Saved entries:
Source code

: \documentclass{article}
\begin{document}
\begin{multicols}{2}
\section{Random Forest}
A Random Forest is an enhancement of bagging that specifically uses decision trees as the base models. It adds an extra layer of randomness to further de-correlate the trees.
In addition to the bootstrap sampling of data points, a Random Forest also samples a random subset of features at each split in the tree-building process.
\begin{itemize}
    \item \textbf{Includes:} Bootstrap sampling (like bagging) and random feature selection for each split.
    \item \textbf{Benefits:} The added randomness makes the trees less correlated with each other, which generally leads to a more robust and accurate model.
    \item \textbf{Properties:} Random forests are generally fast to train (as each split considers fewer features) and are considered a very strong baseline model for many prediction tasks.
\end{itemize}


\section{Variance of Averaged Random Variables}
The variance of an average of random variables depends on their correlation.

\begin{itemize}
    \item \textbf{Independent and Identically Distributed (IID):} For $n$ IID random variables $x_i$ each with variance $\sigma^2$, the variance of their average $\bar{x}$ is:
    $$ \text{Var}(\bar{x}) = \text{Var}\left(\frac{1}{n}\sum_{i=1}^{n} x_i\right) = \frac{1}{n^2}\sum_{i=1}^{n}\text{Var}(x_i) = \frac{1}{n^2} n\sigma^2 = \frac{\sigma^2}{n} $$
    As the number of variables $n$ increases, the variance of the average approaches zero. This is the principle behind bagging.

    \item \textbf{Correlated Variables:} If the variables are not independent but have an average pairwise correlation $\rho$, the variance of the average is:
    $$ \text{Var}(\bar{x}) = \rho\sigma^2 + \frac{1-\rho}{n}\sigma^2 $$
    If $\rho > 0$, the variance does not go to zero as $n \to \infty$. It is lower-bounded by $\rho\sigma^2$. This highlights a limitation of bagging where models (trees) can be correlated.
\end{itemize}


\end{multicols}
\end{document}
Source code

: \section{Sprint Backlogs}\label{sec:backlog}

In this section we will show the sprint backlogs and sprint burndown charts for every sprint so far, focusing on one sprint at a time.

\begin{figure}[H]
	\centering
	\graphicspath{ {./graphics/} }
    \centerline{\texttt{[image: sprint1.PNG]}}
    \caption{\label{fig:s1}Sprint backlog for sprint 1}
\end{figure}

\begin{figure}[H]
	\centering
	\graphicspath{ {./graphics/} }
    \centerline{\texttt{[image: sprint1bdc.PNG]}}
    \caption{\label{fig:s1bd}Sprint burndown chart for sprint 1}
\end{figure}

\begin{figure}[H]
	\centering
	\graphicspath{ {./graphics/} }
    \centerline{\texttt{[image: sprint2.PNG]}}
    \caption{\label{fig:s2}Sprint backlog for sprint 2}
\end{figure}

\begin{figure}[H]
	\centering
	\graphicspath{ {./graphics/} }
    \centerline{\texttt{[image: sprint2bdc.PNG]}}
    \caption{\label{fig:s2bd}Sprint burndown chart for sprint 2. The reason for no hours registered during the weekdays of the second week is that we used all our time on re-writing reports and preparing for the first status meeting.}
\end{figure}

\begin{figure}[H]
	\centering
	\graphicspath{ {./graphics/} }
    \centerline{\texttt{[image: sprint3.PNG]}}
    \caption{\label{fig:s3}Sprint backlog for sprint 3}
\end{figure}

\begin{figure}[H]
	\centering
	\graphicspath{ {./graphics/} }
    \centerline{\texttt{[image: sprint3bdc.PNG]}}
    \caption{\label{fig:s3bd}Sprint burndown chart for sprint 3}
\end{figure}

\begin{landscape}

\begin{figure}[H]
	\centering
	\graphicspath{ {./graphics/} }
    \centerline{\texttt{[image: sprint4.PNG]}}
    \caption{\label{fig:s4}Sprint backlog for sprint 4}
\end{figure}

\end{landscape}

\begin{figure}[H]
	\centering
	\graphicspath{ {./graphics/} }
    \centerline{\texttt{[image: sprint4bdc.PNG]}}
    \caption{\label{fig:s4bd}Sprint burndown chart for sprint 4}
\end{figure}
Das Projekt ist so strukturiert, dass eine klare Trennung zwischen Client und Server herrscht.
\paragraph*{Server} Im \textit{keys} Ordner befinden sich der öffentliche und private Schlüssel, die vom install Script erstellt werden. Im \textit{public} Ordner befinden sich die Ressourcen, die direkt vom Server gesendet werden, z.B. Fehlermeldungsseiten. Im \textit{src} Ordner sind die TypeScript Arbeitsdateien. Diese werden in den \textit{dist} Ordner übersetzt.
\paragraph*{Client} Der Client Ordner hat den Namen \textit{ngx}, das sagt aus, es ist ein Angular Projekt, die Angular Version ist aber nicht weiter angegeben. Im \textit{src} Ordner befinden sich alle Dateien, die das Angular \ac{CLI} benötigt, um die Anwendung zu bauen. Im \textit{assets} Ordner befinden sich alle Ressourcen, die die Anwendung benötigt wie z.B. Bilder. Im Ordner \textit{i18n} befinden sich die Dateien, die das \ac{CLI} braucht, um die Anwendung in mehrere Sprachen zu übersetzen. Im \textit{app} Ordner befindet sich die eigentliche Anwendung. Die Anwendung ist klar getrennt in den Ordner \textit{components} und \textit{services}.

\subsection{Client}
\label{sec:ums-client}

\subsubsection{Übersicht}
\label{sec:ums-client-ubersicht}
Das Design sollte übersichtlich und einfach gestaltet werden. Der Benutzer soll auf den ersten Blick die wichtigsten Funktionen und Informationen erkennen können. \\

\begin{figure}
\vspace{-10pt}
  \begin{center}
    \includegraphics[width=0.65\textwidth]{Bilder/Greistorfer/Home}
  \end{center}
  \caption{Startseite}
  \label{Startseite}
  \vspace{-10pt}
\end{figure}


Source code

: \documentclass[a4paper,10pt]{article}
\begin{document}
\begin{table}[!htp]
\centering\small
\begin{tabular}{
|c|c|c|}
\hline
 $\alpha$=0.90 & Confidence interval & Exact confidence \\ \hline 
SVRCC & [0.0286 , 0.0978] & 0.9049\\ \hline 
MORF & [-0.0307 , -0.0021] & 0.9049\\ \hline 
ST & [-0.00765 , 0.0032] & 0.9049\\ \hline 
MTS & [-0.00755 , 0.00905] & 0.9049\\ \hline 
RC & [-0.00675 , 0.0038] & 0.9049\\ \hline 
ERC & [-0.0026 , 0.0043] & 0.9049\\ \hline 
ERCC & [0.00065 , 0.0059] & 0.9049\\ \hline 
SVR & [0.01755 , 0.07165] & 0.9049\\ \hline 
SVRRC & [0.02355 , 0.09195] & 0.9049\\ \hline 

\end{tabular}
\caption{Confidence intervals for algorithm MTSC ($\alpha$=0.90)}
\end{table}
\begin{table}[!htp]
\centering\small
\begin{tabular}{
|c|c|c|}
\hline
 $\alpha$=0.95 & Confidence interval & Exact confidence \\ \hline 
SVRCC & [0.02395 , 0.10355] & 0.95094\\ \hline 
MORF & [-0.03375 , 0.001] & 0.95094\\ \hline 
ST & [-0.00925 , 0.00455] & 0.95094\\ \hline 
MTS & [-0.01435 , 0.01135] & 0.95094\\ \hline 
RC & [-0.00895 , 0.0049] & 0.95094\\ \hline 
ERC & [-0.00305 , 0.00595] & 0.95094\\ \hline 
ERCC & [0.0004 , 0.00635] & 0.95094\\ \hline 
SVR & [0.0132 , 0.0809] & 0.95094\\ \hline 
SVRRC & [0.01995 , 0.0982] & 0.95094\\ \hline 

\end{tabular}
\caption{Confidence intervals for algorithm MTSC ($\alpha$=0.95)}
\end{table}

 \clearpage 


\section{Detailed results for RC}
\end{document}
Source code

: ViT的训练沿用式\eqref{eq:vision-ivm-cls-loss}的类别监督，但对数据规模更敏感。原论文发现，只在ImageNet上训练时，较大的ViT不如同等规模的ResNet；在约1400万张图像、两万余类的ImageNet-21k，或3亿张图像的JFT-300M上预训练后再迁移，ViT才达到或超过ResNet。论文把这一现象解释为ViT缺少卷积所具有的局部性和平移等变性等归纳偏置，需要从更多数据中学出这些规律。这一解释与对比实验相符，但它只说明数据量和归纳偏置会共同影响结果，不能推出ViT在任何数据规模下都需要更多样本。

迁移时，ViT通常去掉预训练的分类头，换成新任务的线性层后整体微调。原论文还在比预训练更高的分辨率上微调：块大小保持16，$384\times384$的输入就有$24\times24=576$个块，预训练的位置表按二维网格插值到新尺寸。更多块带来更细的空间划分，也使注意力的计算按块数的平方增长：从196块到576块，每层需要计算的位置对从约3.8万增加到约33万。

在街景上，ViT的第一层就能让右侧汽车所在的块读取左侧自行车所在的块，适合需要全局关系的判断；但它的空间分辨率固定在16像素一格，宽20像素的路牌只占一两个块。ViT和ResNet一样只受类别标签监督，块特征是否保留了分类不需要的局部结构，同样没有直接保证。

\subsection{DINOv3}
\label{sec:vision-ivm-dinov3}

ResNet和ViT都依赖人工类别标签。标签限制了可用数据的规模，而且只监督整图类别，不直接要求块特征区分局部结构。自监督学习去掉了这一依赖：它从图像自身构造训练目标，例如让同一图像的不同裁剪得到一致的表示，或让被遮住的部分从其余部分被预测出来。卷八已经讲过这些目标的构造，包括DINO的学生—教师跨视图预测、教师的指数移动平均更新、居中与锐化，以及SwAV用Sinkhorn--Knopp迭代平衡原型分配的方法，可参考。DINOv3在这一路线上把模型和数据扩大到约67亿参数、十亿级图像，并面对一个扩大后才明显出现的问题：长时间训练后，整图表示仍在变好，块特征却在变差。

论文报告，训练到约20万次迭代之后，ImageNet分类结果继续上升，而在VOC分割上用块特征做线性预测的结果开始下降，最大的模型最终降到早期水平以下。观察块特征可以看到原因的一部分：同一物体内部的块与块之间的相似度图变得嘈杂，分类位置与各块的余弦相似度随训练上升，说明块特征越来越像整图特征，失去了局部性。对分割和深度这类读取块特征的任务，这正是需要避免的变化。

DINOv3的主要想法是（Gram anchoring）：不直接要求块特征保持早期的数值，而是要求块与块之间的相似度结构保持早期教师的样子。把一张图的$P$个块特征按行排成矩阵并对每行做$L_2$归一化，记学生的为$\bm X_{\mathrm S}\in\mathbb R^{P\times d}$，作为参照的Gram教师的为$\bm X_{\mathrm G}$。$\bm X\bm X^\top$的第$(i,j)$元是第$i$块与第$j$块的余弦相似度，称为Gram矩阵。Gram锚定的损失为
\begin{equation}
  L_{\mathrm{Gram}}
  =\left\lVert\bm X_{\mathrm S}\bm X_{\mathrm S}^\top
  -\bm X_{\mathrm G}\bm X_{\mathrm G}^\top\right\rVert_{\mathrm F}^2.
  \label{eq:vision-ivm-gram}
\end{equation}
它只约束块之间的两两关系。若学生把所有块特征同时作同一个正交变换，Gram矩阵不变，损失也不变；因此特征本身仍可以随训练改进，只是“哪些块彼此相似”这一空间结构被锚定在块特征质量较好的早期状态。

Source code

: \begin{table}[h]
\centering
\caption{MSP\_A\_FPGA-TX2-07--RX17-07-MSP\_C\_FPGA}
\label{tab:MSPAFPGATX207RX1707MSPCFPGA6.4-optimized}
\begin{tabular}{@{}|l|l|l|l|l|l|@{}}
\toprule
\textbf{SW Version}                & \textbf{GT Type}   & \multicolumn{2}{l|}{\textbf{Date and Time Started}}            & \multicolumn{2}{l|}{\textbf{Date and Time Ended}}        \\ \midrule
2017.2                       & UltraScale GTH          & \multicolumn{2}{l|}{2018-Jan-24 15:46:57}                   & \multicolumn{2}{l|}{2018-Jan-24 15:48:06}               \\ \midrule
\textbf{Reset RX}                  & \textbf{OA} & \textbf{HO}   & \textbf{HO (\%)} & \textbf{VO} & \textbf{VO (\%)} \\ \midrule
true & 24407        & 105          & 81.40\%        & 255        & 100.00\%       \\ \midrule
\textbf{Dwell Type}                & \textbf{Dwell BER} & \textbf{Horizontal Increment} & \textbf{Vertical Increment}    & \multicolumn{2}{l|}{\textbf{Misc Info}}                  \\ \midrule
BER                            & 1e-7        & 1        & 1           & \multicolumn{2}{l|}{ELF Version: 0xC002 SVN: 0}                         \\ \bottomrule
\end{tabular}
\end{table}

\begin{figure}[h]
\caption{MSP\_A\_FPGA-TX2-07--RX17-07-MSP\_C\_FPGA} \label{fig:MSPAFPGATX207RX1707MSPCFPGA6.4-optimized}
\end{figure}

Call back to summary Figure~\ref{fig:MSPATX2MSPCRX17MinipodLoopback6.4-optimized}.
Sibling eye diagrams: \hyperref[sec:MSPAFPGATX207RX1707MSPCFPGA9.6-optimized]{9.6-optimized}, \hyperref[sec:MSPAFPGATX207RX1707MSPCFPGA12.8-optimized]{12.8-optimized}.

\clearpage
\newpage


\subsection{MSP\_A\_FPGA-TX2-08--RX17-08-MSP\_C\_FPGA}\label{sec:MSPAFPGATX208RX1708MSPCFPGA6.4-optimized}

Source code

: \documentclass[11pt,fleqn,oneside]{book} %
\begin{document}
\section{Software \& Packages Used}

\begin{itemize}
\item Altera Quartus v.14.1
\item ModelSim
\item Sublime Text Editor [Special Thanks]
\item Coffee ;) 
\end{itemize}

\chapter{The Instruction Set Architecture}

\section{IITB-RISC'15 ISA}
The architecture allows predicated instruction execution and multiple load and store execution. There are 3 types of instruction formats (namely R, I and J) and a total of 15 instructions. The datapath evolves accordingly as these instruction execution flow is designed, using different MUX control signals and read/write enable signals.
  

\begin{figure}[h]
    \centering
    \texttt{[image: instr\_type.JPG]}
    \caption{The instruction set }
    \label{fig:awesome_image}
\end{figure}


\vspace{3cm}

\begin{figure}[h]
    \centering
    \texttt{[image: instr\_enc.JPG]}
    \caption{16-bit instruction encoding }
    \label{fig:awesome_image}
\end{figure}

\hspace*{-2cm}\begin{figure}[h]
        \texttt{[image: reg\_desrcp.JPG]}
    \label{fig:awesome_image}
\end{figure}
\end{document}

▶ _Work instruction_
Copy nothing beyond the line containing "and Identically Distributed". Transcribe exactly from the first line of the entries down to that line, inclusive.

▶ _Problem solution_
Source code

: \documentclass{article}
\begin{document}
\begin{multicols}{2}
\section{Random Forest}
A Random Forest is an enhancement of bagging that specifically uses decision trees as the base models. It adds an extra layer of randomness to further de-correlate the trees.
In addition to the bootstrap sampling of data points, a Random Forest also samples a random subset of features at each split in the tree-building process.
\begin{itemize}
    \item \textbf{Includes:} Bootstrap sampling (like bagging) and random feature selection for each split.
    \item \textbf{Benefits:} The added randomness makes the trees less correlated with each other, which generally leads to a more robust and accurate model.
    \item \textbf{Properties:} Random forests are generally fast to train (as each split considers fewer features) and are considered a very strong baseline model for many prediction tasks.
\end{itemize}


\section{Variance of Averaged Random Variables}
The variance of an average of random variables depends on their correlation.

\begin{itemize}
    \item \textbf{Independent and Identically Distributed (IID):} For $n$ IID random variables $x_i$ each with variance $\sigma^2$, the variance of their average $\bar{x}$ is:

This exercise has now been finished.